So far in our exploration of the issue tracker application, I have discussed, by example, the RDF data being extracted from the XML data, techniques for making this extraction, and a neat semantic searching capability that all this fuss with RDF makes possible. Now I'll take a closer look at the role schemata play in using RDF for building knowledge management features into XML applications.
Relational and object database schemata, and even XML schemata, provide documentation, guidance, and control for data-driven applications. RDF schemata are looser and more generic; they set forth our classification of the resources that we put into the RDF models. In this installment and the next, we'll look at schemata for the issue tracker RDF statements, using both the W3C RDF schema (RDFS) specification and the DARPA Agent Markup Language/Ontology Inference Language (DAML+OIL), which is an important extension of, and improvement on, the W3C specification. Some familiarity with RDFS and DAML+OIL is useful, though I will be introducing most of the concepts I use in my examples and discussion.

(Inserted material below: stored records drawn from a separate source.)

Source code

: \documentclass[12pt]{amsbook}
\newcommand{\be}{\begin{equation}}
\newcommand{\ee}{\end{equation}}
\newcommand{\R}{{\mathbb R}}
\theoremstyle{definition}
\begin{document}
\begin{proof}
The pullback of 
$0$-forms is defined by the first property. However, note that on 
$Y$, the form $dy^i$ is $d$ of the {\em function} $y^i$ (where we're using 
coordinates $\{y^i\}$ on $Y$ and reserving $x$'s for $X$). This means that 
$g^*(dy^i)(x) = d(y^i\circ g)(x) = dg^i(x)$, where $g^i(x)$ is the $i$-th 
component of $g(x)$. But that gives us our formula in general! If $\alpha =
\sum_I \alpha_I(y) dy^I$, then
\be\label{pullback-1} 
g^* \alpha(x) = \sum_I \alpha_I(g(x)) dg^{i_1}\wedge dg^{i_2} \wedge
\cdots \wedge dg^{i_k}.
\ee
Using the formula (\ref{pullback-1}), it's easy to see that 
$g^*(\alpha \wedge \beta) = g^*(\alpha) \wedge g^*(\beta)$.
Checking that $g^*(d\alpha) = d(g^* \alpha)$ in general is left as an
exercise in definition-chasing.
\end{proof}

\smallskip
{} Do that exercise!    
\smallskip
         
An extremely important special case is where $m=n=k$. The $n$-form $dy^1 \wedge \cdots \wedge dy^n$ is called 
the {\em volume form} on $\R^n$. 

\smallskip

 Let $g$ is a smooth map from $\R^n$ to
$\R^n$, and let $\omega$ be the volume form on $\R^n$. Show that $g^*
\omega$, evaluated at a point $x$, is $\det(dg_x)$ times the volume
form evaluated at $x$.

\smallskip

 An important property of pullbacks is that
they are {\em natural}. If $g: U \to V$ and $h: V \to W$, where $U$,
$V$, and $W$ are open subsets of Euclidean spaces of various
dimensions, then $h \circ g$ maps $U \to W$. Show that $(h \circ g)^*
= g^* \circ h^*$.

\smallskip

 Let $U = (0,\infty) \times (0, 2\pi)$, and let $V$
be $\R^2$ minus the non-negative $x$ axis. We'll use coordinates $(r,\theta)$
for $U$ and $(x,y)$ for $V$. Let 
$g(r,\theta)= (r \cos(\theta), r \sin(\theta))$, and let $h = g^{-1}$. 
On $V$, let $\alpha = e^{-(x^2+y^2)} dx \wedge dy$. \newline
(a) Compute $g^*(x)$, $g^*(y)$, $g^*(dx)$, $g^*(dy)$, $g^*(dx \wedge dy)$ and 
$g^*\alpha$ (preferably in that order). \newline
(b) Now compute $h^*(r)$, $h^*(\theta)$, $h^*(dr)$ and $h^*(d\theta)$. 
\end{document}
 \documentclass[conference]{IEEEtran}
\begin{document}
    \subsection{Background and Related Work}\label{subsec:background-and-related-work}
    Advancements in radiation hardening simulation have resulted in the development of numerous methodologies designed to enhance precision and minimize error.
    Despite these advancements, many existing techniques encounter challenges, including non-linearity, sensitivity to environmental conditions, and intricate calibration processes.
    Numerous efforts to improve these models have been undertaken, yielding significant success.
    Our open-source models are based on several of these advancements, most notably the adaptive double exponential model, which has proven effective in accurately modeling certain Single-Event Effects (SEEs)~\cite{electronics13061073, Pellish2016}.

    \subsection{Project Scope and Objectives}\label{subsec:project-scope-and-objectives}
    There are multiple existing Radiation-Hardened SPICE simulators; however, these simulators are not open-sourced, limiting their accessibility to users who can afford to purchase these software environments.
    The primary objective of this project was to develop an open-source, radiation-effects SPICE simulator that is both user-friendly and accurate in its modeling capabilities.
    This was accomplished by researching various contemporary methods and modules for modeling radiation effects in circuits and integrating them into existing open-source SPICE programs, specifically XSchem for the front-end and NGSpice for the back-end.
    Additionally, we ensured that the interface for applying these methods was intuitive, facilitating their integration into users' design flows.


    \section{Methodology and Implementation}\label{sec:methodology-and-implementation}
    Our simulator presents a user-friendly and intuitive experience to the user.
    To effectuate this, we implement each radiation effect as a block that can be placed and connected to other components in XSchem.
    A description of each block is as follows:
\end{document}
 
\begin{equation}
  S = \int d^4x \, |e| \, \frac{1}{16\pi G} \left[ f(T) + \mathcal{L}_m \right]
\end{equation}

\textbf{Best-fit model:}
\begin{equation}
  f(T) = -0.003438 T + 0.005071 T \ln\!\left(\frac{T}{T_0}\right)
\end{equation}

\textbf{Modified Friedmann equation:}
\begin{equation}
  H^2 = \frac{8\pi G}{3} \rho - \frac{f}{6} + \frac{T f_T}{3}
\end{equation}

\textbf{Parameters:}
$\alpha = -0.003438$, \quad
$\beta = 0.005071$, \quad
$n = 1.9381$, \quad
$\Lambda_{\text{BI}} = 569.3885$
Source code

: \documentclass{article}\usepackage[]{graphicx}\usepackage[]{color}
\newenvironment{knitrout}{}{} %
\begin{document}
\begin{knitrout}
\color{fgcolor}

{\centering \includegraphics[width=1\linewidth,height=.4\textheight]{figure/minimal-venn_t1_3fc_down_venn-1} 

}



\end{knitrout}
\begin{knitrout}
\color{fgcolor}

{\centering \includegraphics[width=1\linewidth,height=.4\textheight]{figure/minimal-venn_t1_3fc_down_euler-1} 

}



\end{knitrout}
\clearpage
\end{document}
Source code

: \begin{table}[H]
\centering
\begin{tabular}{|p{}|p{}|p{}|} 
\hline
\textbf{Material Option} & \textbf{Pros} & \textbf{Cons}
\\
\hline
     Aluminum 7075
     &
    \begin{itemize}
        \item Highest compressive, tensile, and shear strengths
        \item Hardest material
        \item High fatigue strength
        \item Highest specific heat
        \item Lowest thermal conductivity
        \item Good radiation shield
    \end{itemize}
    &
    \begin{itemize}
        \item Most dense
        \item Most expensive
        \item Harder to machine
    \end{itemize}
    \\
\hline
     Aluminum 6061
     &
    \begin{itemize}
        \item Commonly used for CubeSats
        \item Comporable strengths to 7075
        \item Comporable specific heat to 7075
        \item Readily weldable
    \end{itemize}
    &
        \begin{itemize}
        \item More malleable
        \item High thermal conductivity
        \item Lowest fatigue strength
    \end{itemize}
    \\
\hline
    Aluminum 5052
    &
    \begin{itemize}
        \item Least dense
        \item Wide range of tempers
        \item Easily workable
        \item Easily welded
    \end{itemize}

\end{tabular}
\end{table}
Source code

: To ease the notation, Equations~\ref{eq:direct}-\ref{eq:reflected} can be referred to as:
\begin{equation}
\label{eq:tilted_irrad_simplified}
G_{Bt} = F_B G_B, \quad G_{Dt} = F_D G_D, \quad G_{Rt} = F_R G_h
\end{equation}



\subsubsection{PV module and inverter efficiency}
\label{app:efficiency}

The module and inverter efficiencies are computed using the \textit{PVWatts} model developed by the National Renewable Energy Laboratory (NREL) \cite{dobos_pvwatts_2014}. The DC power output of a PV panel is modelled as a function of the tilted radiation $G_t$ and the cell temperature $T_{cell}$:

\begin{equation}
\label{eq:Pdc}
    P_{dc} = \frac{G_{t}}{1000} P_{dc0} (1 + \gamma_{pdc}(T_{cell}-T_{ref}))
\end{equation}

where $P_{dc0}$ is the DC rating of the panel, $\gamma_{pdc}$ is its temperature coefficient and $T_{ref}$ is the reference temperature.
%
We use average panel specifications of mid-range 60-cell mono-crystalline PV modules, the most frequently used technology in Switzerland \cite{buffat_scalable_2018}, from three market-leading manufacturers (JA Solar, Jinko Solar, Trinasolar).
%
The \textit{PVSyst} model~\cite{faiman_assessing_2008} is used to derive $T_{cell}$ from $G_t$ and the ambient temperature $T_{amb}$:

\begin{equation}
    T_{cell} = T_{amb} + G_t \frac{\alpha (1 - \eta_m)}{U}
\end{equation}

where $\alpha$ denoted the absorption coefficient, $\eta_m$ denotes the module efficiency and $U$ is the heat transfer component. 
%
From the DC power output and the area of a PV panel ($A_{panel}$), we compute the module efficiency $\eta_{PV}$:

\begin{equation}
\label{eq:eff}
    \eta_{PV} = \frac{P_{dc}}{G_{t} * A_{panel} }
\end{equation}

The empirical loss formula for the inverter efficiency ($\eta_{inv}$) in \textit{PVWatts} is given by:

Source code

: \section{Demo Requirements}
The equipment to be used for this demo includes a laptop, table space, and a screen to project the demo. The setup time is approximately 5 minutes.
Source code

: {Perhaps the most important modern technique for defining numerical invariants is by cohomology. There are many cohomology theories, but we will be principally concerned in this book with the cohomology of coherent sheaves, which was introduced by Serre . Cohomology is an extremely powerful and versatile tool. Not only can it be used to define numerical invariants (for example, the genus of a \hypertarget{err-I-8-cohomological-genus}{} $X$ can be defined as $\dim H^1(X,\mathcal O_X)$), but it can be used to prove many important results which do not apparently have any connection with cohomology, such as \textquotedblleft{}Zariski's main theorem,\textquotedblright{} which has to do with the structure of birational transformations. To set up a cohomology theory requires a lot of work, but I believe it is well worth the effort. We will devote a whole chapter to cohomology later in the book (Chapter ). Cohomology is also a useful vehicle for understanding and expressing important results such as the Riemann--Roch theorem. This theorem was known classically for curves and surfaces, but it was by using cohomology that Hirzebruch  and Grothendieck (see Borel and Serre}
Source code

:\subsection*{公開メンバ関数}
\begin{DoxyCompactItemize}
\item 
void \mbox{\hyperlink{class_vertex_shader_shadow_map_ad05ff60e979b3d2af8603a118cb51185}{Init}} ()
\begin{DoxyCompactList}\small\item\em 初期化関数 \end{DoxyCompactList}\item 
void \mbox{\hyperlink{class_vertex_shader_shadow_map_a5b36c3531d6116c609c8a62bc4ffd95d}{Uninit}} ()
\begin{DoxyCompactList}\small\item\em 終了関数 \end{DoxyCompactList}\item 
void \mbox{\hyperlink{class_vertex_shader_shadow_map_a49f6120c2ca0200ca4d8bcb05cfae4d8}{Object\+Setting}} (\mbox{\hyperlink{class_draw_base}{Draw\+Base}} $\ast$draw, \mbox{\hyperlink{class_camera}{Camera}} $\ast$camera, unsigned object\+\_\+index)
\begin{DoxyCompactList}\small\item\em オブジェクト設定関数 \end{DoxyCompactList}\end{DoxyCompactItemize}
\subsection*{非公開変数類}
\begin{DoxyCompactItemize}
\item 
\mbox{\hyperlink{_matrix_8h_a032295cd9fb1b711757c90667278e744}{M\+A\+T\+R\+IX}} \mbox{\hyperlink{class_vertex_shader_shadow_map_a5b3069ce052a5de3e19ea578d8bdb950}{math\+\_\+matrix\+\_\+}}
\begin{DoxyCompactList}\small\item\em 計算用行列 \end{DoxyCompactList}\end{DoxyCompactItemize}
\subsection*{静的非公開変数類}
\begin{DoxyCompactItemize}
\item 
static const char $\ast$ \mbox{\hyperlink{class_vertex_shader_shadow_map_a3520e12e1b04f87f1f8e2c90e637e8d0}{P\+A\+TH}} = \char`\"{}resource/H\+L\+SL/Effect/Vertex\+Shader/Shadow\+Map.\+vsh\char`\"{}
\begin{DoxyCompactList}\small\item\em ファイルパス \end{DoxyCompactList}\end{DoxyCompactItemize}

Both RDFS and DAML+OIL revolve around the classification of resources. In previous installments of this column, you may have noticed that the issue tracker RDF has been rather light on classifications. In fact, it has used no classes and types at all so far. This is just fine for an RDF system. In the case of the issue tracker, since pretty much any resource can be marked up with issues -- and an issue can be pretty much anything to which we can attach authors, comments, and actions -- strict classifications are probably artificial and would just get in the way.
However, one of the strengths of RDF is that it does not require strict classifications of the sort required by many object-oriented (OO) languages. Its concept of class and type is far more general, and is open to interpretation by the model designers. A class can be the core of any sort of organization you might want to use for resources. It doesn't have to be a neat tree, such as the scientific classifications of living things. For instance, in the XML world "purchase order" is often used as an example of a document that is next to impossible to standardize even with the weight of XML behind any effort. This is because of the myriad ways that POs are classified, subclassified, and generally conceived. RDF is specifically designed to accommodate this sort of chaos.
RDFS introduces some of the worldview of OO development by putting forth the idea of a class as the natural indicator of type. Indeed a lot of RDF implementations follow this example, perhaps because OO techniques have enjoyed so much prominence recently. But I think it's extremely important to note that this pattern is not fundamental to RDF itself.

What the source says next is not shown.